Content Data Store
Content Data Store (CDS) is a system to provide storage facilities to massive data sets in the form of images, pdfs, documents and scanned documents. This dataset is processed, organized and managed by CDS. CDS is a fast data ingestion and lookup system for heterogeneous dataset and its content. Businesses want to store heterogeneous data from various sources into Hadoop or NoSQL databases and run analytics on its contents.
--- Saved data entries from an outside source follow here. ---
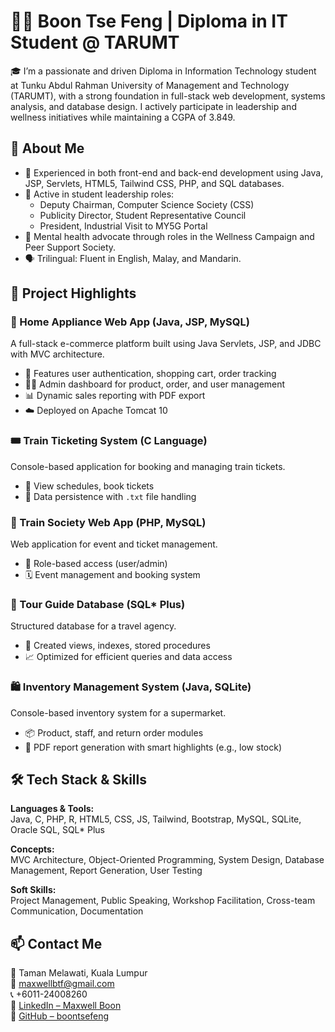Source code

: # 👨‍💻 Boon Tse Feng | Diploma in IT Student @ TARUMT

🎓 I’m a passionate and driven Diploma in Information Technology student at Tunku Abdul Rahman University of Management and Technology (TARUMT), with a strong foundation in full-stack web development, systems analysis, and database design. I actively participate in leadership and wellness initiatives while maintaining a CGPA of 3.849.

## 💼 About Me

- 🔧 Experienced in both front-end and back-end development using Java, JSP, Servlets, HTML5, Tailwind CSS, PHP, and SQL databases.
- 👥 Active in student leadership roles:
  - Deputy Chairman, Computer Science Society (CSS)
  - Publicity Director, Student Representative Council
  - President, Industrial Visit to MY5G Portal
- 🧠 Mental health advocate through roles in the Wellness Campaign and Peer Support Society.
- 🗣️ Trilingual: Fluent in English, Malay, and Mandarin.

## 🚀 Project Highlights

### 🛒 Home Appliance Web App (Java, JSP, MySQL)
A full-stack e-commerce platform built using Java Servlets, JSP, and JDBC with MVC architecture.
- 🔐 Features user authentication, shopping cart, order tracking
- 🧑‍💼 Admin dashboard for product, order, and user management
- 📊 Dynamic sales reporting with PDF export
- ☁️ Deployed on Apache Tomcat 10

### 🎟️ Train Ticketing System (C Language)
Console-based application for booking and managing train tickets.
- 📅 View schedules, book tickets
- 💾 Data persistence with `.txt` file handling

### 🚄 Train Society Web App (PHP, MySQL)
Web application for event and ticket management.
- 👤 Role-based access (user/admin)
- 🗓️ Event management and booking system

### 🧳 Tour Guide Database (SQL* Plus)
Structured database for a travel agency.
- 🧱 Created views, indexes, stored procedures
- 📈 Optimized for efficient queries and data access

### 🛍️ Inventory Management System (Java, SQLite)
Console-based inventory system for a supermarket.
- 📦 Product, staff, and return order modules
- 🧾 PDF report generation with smart highlights (e.g., low stock)

## 🛠️ Tech Stack & Skills

**Languages & Tools:**  
Java, C, PHP, R, HTML5, CSS, JS, Tailwind, Bootstrap, MySQL, SQLite, Oracle SQL, SQL* Plus

**Concepts:**  
MVC Architecture, Object-Oriented Programming, System Design, Database Management, Report Generation, User Testing

**Soft Skills:**  
Project Management, Public Speaking, Workshop Facilitation, Cross-team Communication, Documentation

## 📫 Contact Me

📍 Taman Melawati, Kuala Lumpur  
📧 maxwellbtf@gmail.com  
📞 +6011-24008260  
🔗 [LinkedIn – Maxwell Boon](https://www.linkedin.com/in/boontsefeng)  
🐙 [GitHub – boontsefeng](https://github.com/boontsefeng)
This requires for a platform that can help to build a scalable and structured data store and that’s what CDS is meant for.
- High Speed Image Store
- Content Store
- Real Time Analytics
- Text detection & extraction
- Document Analysis
- Actions & Decisions
The API has been tested on the following HDP 2.5 components:
- Apache Hadoop 126.96.36.199.4
- Apache Kafka 0.10.0.1
- Apache Hbase 2.0.0-SNAPSHOT
- Apache Solr 6.2.1
- Apache Maven
- Java 1.7 or later
CDS Technology Stack
- System – HDFS, NoSQL( Hbase), Apache Hive
- Scheduling System – Apache Oozie
- Reporting System – Zeppelin, Custom UI, Webhdf, Hue
- Indexing- Apache Solr
- Programming Language – Java
- IDE – Eclipse
- Operating System – Centos, Ubuntu
- UI- Banana
Content Data Store (CDS) harnesses the power of Apache Hadoop, Tesseract, NoSQL database and Apache Solr. CDS comes along with an automated system where once the data reaches HDFS, the Oozie scheduled event allows the CDS agent to pick the file and its content and process it forward. Any data file can be processed and CDS agent automatically detects the file format, its size and stores it into respective databases.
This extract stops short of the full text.